Eleven states were originally scheduled to hold elections in April; officials in ten of them realized that encouraging voters to show up at their local precincts to cast ballots during a pandemic was a ridiculous idea. Wisconsin was the exception.
And while there were a series of efforts to bring some common sense to the process, including an attempted 11th-hour executive order from Gov. Tony Evers (D), today really is Election Day in the state of Wisconsin.
Wisconsin’s controversial election is back on for Tuesday, and voters will get no extension on the deadline to return absentee ballots despite the coronavirus crisis, thanks to two top courts that sided with Republicans on Monday.

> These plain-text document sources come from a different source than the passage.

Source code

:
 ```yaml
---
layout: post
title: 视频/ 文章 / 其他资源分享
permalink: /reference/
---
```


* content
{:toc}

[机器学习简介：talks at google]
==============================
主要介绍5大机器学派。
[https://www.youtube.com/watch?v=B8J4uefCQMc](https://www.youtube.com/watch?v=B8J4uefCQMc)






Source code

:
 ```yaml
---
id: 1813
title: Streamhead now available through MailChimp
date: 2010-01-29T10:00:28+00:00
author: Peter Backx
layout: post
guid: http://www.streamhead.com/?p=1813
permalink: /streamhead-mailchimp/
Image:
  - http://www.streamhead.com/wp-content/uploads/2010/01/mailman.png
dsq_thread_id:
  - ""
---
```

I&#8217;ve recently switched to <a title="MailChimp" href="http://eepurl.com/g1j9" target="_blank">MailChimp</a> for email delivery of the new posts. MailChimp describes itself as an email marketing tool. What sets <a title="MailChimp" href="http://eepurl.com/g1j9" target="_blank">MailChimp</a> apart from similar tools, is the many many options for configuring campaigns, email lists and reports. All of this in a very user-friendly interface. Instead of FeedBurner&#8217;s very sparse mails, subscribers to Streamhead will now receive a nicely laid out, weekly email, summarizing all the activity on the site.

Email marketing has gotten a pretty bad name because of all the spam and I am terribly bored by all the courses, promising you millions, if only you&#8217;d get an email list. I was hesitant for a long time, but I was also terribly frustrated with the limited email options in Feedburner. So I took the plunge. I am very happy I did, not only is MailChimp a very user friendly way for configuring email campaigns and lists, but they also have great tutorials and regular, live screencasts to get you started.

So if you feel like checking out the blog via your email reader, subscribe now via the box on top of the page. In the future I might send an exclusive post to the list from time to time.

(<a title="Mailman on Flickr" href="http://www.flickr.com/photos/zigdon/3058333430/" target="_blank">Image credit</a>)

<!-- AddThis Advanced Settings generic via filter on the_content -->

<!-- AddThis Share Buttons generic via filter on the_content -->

The first key ruling came at the state level. After the Democratic governor tried to postpone the election until June 9, citing the importance of public safety, the Republican-led legislature took the matter to court, demanding that the election proceed on schedule. The conservative majority on the Wisconsin Supreme Court agreed and rejected Evers’ order.
The second ruling came at the federal level, when the conservative majority on the U.S. Supreme Court also sided with Wisconsin’s GOP-led state legislature, overturning a district court ruling that extended an absentee-ballot deadline.
In that lower court ruling, issued last week, a federal judge acknowledged the unique circumstances, which predictably led to an extraordinary number of requests of absentee ballots — requests local officials found impossible to respond to under tight time constraints. The lower court said it lacked the authority to delay the election, but it nevertheless gave Wisconsin voters more time to receive absentee ballots, send them back, and have them counted.
State Republican lawmakers said that was unacceptable and persuaded five Republican-appointed justices on the high court to rule their way. Wisconsin voters will now have to vote in person, hand-deliver an absentee ballot by this evening, or make sure their absentee ballot is postmarked today and in the hands of election officials by April 13.
Voters who haven’t yet received a requested absentee ballot, because of the significant backlog, have more limited choices: vote in person, during a pandemic, or don’t vote at all.
The full ruling in RNC v. DNC is online here (pdf). If you read it, note that the majority pretends this is simply a technical dispute over scheduling and the absentee-balloting process. The five conservative justices barely acknowledge the relevant societal context.
The dissent from the four-justice center-left minority, meanwhile, is unrestrained. “The Court’s suggestion that the current situation is not ‘substantially different’ from ‘an ordinary election’ boggles the mind,” Justice Ruth Bader Ginsburg wrote.